Where did all the activity come from?

A few of the listings are coming from clients who bought, and now need to sell.

But the majority of listings are merely “sellers” in the traditional sense.

Tis the season for selling, as the real estate calendar goes.

Ask anybody with an iota of real estate knowledge, “What do you think is the busiest month of the year in the real estate market?” and I would hazard a guess that an overhwelming majority of folks would answer, “May.”

Some might suspect it’s June, which is warmer, prettier, and people might be marginally happier, and ready to transact.  Some might suspect it’s September or October, which are typically very busy months in a shortened Fall “season” for real estate.  April is a good month, as is March, but May, historically, has been something otherworldly.

I told my wife toward the end of April, “We need to be on the same page for the month upcoming,” and warned her about what lay ahead.  Anywhere from 12-15 listings, which means upwards of 15 “offer nights,” plus somewhere in the neighbourhood of 10-20 offers for buyers.  That means one full Saturday of work, the odd half-day on Sunday, and a lot of nights where our dog, Bella, will have to stand in for me.

I felt as though 2019 started slowly, even though the numbers pointed towards a busier-than-usual few months to start a year, and now I see the market ramping up big-time.

I don’t know if it’s going to top out in May, or continue into June, but what I’m seeing, and certainly what I’m experiencing with myself and my team, points to a potentially chaotic month.

When I sat down to look at the April numbers, my eyes first went to where they always go: price.

How can a person not start there?  It would be like taking a bite of your side-salad before you cut into your steak.

But after looking through sales, active listings, new listings, days on market, and looking at the Home Price Indexes as well as some of the 905 data, what I’m seeing, in my humble opinion, is a month of April that showed a re-energized real estate market.

Let’s leave the sales and listings for another day and rather focus on price, although it bears mentioning that with sales up year-over-year, and active listings down year-over-year, it’s no wonder prices increased.

The average home price in Toronto in April was $820,148.

This is significant for two reasons, with the second being far more important than the first.

For starters, this represents a 4.0% increase, month-over-month, in the Toronto average home price from March.

Monthly fluctuations aren’t the best measure of the market, but it’s somewhat hard to ignore.

For those that want to suggest it’s meaningless, you can, and you might be correct.

The average home price increased from $748,328 in January to $820,148 in April – an increase of 9.6%.

The average home price increased, during the same time period in 2018, from $736,783 to $804,584 – an increase of 9.2%.

But the second reason why I think this $820,148 number is significant, is because it’s the highest average home price we’ve seen in quite some time.

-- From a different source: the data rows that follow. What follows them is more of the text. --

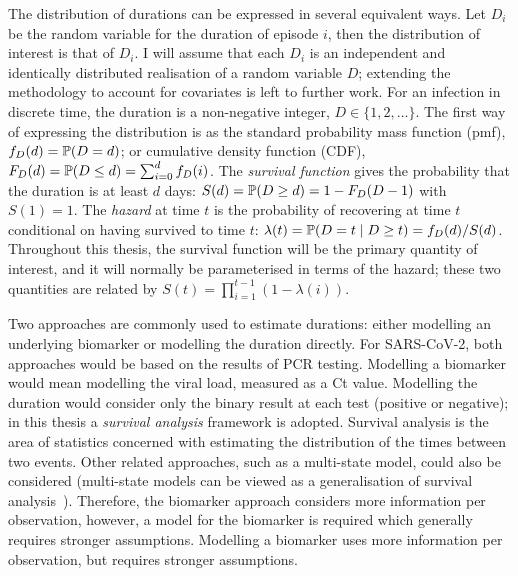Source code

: \documentclass[thesis.tex]{subfiles}
\begin{document}
The distribution of durations can be expressed in several equivalent ways.
Let $D_i$ be the random variable for the duration of episode $i$, then the distribution of interest is that of $D_i$.
I will assume that each $D_i$ is an independent and identically distributed realisation of a random variable $D$; extending the methodology to account for covariates is left to further work.
For an infection in discrete time, the duration is a non-negative integer, \ie $D \in \{1, 2, \dots\}$.
The first way of expressing the distribution is as the standard probability mass function (pmf), $f_{D}(d) = \operatorname{\mathbb{P}}(D = d)$; or cumulative density function (CDF), $F_{D}(d) = \operatorname{\mathbb{P}}(D \leq d) = \sum_{i=0}^d f_{D}(i)$.
The \emph{survival function} gives the probability that the duration is at least $d$ days: $S(d) = \operatorname{\mathbb{P}}(D \geq d) = 1 - F_{D}(D - 1)$ with $S(1) = 1$.
The \emph{hazard} at time $t$ is the probability of recovering at time $t$ conditional on having survived to time $t$: $\lambda(t) = \operatorname{\mathbb{P}}(D = t \mid D \geq t) = f_{D}(d) / S(d)$.
Throughout this thesis, the survival function will be the primary quantity of interest, and it will normally be parameterised in terms of the hazard; these two quantities are related by $S(t) = \prod_{i=1}^{t-1} (1 - \lambda(i))$.

Two approaches are commonly used to estimate durations: either modelling an underlying biomarker or modelling the duration directly.
For SARS-CoV-2, both approaches would be based on the results of PCR testing.
Modelling a biomarker would mean modelling the viral load, measured as a Ct value.
Modelling the duration would consider only the binary result at each test (positive or negative); in this thesis a \emph{survival analysis} framework is adopted.
Survival analysis is the area of statistics concerned with estimating the distribution of the times between two events.
Other related approaches, such as a multi-state model, could also be considered (multi-state models can be viewed as a generalisation of survival analysis~\autocite{jacksonMSM}).
Therefore, the biomarker approach considers more information per observation, however, a model for the biomarker is required which generally requires stronger assumptions.
Modelling a biomarker uses more information per observation, but requires stronger assumptions.

\end{document}
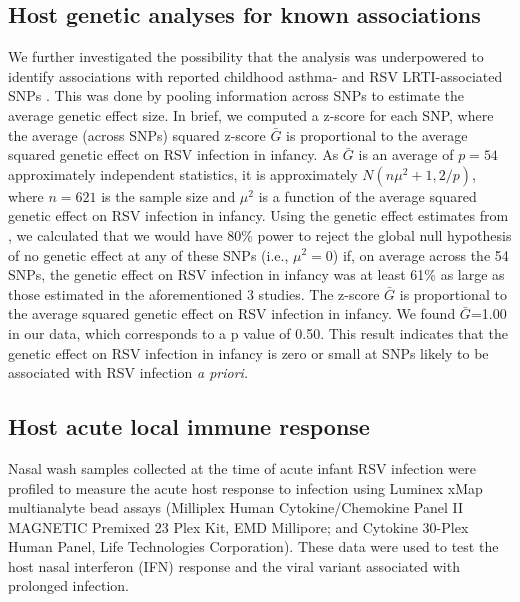 \documentclass{article} %
\begin{document}
\subsection{Host genetic analyses for known associations} 
\label{sec:Supplemental_hostgen}
We further investigated the possibility that the analysis was underpowered to identify associations with reported childhood asthma- and RSV LRTI-associated SNPs \citep{pividori2019shared, janssen2007genetic, pasanen2017genome}.
This was done by pooling information across SNPs to estimate the average genetic effect size. 
In brief, we computed a z-score for each SNP, where the average (across SNPs) squared z-score $\bar{G}$ is proportional to the average squared genetic effect on RSV infection in infancy. 
As $\bar{G}$ is an average of $p=54$ approximately independent statistics, it is approximately
$N(n\mu^2 + 1,2/p)$, where $n=621$  is the sample size and $\mu^2$ is a function of the average squared genetic effect on RSV infection in infancy. Using the genetic effect estimates from 
\citet{pividori2019shared, janssen2007genetic, pasanen2017genome}
, we calculated that we would have 80\% power
to reject the global null hypothesis of no genetic effect at any of
these SNPs (i.e., $\mu^2 =0$) if, on average across the 54 SNPs, the genetic effect on RSV infection
in infancy was at least 61\% as large as those estimated in the aforementioned 3 studies. 
The z-score $\bar{G}$ is proportional to the average squared genetic effect on RSV infection in infancy. 
We found $\bar{G}$=1.00  in our data, which corresponds to a p value of 0.50. 
This result indicates that the genetic effect on RSV infection in infancy is zero or small at SNPs likely to be associated with RSV infection \textit{a priori.}

\subsection{Host acute local immune response}
Nasal wash samples collected at the time of acute infant RSV infection were profiled to measure the acute host response to infection using Luminex xMap multianalyte bead assays (Milliplex Human Cytokine/Chemokine Panel II MAGNETIC Premixed 23 Plex Kit, EMD Millipore; and Cytokine 30-Plex Human Panel, Life Technologies Corporation). 
These data were used to test the host nasal interferon (IFN) response and the viral variant associated with prolonged infection.  
\end{document}
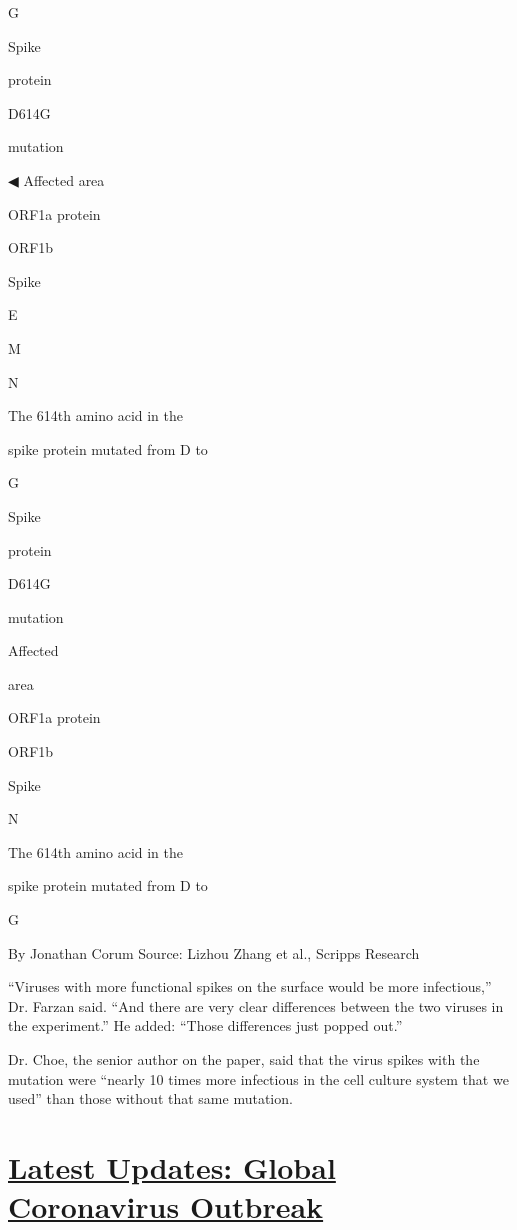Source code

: G

Spike

protein

D614G

mutation

◀ Affected area

ORF1a protein

ORF1b

Spike

E

M

N

The 614th amino acid in the

spike protein mutated from D to

G

Spike

protein

D614G

mutation

Affected

area

ORF1a protein

ORF1b

Spike

N

The 614th amino acid in the

spike protein mutated from D to

G

By Jonathan Corum \textbar{} Source: Lizhou Zhang et al., Scripps
Research

``Viruses with more functional spikes on the surface would be more
infectious,'' Dr. Farzan said. ``And there are very clear differences
between the two viruses in the experiment.'' He added: ``Those
differences just popped out.''

Dr. Choe, the senior author on the paper, said that the virus spikes
with the mutation were ``nearly 10 times more infectious in the cell
culture system that we used'' than those without that same mutation.

\hypertarget{latest-updates-global-coronavirus-outbreak}{%
\section{\texorpdfstring{\href{https://www.nytimes.com/2020/08/01/world/coronavirus-covid-19.html?action=click\&pgtype=Article\&state=default\&region=MAIN_CONTENT_1\&context=storylines_live_updates}{Latest
Updates: Global Coronavirus
Outbreak}}{Latest Updates: Global Coronavirus Outbreak}}\label{latest-updates-global-coronavirus-outbreak}}

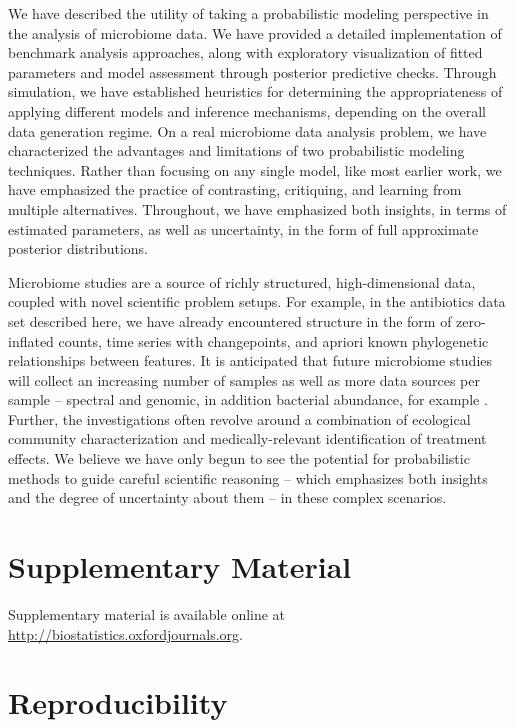 \documentclass[oupdraft]{bio}
\begin{document}
{We have described the utility of taking a probabilistic modeling perspective in
the analysis of microbiome data. We have provided a detailed implementation of
benchmark analysis approaches, along with exploratory visualization of fitted
parameters and model assessment through posterior predictive checks. Through
simulation, we have established heuristics for determining the appropriateness
of applying different models and inference mechanisms, depending on the overall
data generation regime. On a real microbiome data analysis problem, we have
characterized the advantages and limitations of two probabilistic modeling
techniques. Rather than focusing on any single model, like most earlier work, we
have emphasized the practice of contrasting, critiquing, and learning from
multiple alternatives. Throughout, we have emphasized both insights, in terms of
estimated parameters, as well as uncertainty, in the form of full approximate
posterior distributions.

Microbiome studies are a source of richly structured, high-dimensional data,
coupled with novel scientific problem setups. For example, in the antibiotics
data set described here, we have already encountered structure in the form of
zero-inflated counts, time series with changepoints, and apriori known
phylogenetic relationships between features. It is anticipated that future
microbiome studies will collect an increasing number of samples as well as more
data sources per sample -- spectral and genomic, in addition bacterial
abundance, for example \citep{jansson2016multi}. Further, the investigations
often revolve around a combination of ecological community characterization and
medically-relevant identification of treatment effects. We believe we have only
begun to see the potential for probabilistic methods to guide careful scientific
reasoning -- which emphasizes both insights and the degree of uncertainty about
them -- in these complex scenarios.

\section{Supplementary Material}

Supplementary material is available online at
\url{http://biostatistics.oxfordjournals.org}.

\section{Reproducibility}

}
\end{document}
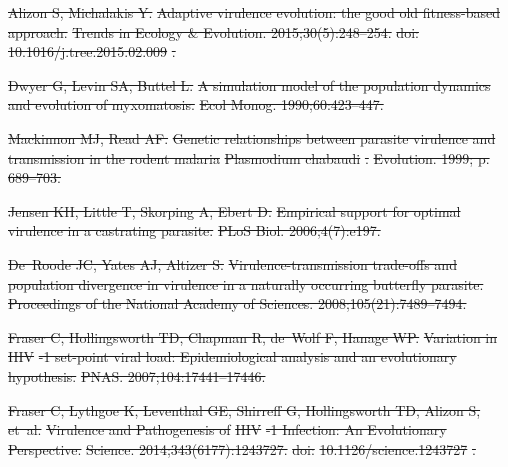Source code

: \documentclass[10pt,letterpaper]{article}
\providecommand{\DIFdeltex}[1]{{\protect\color{red}\sout{#1}}}                      %
\providecommand{\DIFdel}[1]{\texorpdfstring{\DIFdeltex{#1}}{}} %
\begin{document}
\DIFdel{Alizon S, Michalakis Y.
}%
\DIFdel{Adaptive virulence evolution: the good old fitness-based approach.
}%
\DIFdel{Trends in Ecology \& Evolution. 2015;30(5):248--254.
}%
\DIFdel{doi:}%
\DIFdel{10.1016/j.tree.2015.02.009}%
\DIFdel{.
}%

\DIFdel{Dwyer G, Levin SA, Buttel L.
}%
\DIFdel{A simulation model of the population dynamics and evolution of
  myxomatosis.
}%
\DIFdel{Ecol Monog. 1990;60:423--447.
}%

\DIFdel{Mackinnon MJ, Read AF.
}%
\DIFdel{Genetic relationships between parasite virulence and transmission in
  the rodent malaria }%
\DIFdel{Plasmodium chabaudi}%
\DIFdel{.
}%
\DIFdel{Evolution. 1999; p. 689--703.
}%

\DIFdel{Jensen KH, Little T, Skorping A, Ebert D.
}%
\DIFdel{Empirical support for optimal virulence in a castrating parasite.
}%
\DIFdel{PLoS Biol. 2006;4(7):e197.
}%

\DIFdel{De~Roode JC, Yates AJ, Altizer S.
}%
\DIFdel{Virulence-transmission trade-offs and population divergence in
  virulence in a naturally occurring butterfly parasite.
}%
\DIFdel{Proceedings of the National Academy of Sciences. 2008;105(21):7489--7494.
}%

\DIFdel{Fraser C, Hollingsworth TD, Chapman R, de~Wolf F, Hanage WP.
}%
\DIFdel{Variation in }%
\DIFdel{HIV}%
\DIFdel{-1 set-point viral load: Epidemiological analysis
  and an evolutionary hypothesis.
}%
\DIFdel{PNAS. 2007;104:17441--17446.
}%

\DIFdel{Fraser C, Lythgoe K, Leventhal GE, Shirreff G, Hollingsworth TD, Alizon S,
  et~al.
}%
\DIFdel{Virulence and Pathogenesis of }%
\DIFdel{HIV}%
\DIFdel{-1 Infection: An Evolutionary
  Perspective.
}%
\DIFdel{Science. 2014;343(6177):1243727.
}%
\DIFdel{doi:}%
\DIFdel{10.1126/science.1243727}%
\DIFdel{.
}%
\end{document}
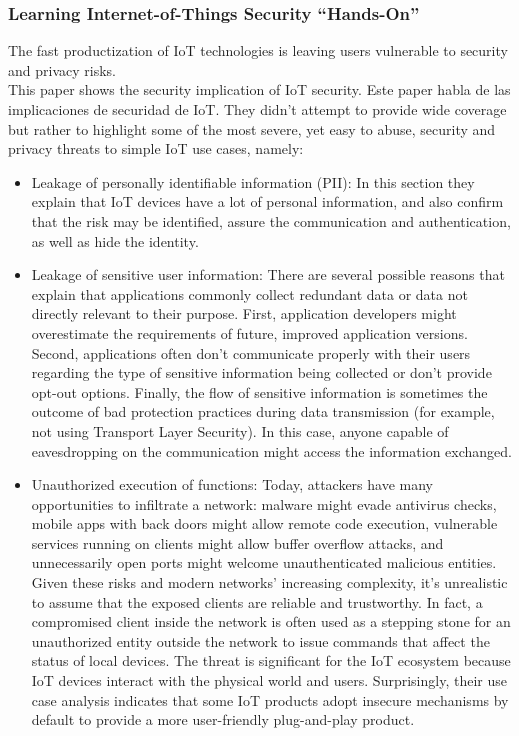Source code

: \subsubsection{Learning Internet-of-Things Security ``Hands-On''}\cite{Paper10}
The fast productization of IoT technologies is leaving users vulnerable to security and privacy risks.\\
This paper shows the security implication of IoT security.
Este paper habla de las implicaciones de securidad de IoT. They didn't attempt to provide wide coverage but rather to highlight some of the most severe, yet easy to abuse, security and privacy threats to simple IoT use cases, namely:
\begin{itemize}
	\item Leakage of personally identifiable information (PII): In this section they explain that IoT devices have a lot of personal information, and also confirm that the risk may be identified, assure the communication and authentication, as well as hide the identity.
	
	\item Leakage of sensitive user information: There are several possible reasons that explain that applications commonly collect redundant data or data not directly relevant to their purpose. First, application developers might overestimate the requirements of future, improved application versions. Second, applications often don't communicate properly with their users regarding the type of sensitive information being collected or don't provide opt-out options. Finally, the flow of sensitive information is sometimes the outcome of bad protection practices during data transmission (for example, not using Transport Layer Security). In this case, anyone capable of eavesdropping on the communication might access the information exchanged.
	
	\item Unauthorized execution of functions: Today, attackers have many opportunities to infiltrate a network: malware might evade antivirus checks, mobile apps with back doors might allow remote code execution, vulnerable services running on clients might allow buffer overflow attacks, and unnecessarily open ports might welcome unauthenticated malicious entities. Given these risks and modern networks' increasing complexity, it's unrealistic to assume that the exposed clients are reliable and trustworthy. In fact, a compromised client inside the network is often used as a stepping stone for an unauthorized entity outside the network to issue commands that affect the status of local devices. The threat is significant for the IoT ecosystem because IoT devices interact with the physical world and users. Surprisingly, their use case analysis indicates that some IoT products adopt insecure mechanisms by default to provide a more user-friendly plug-and-play product.
\end{itemize}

How long is “quite some time?”

Just ponder it, for a moment.

How about………..23 months?

Really?  Does that sound right to you?  The $820,148 average home price we saw this past month is the highest in 23 months?

Yes, it is.  Since May of 2017, which was the sub-peak of that incredible spring, 2017 market that we all remember.

Now here’s where the bulls and the bears both get to make arguments.

The bulls will say that, as I have described above, this is the highest point in 23 months.

The bears will say that the $820,148 average sale price is an absolute joke, when you consider the “peak” was $920,791 in April of 2017.

And I believe that both have a case.

Let’s look back at the average sale price since the start of 2017:

Yes, a far cry from the spring of 2017, indeed.

We all know where the market was back then, although even the most vicious market bear must admit that it sure doesn’t “feel” like we’re off by 10.9%.

In the 905?  Sure, and probably more so.

But in the GTA?  On average?  I don’t feel it.  I don’t see it.  And while the numbers tell me I’m positively incorrect, my point is that this chart is a classic case of your eyes playing tricks on you, because it’s not telling an accurate story of where the market is today.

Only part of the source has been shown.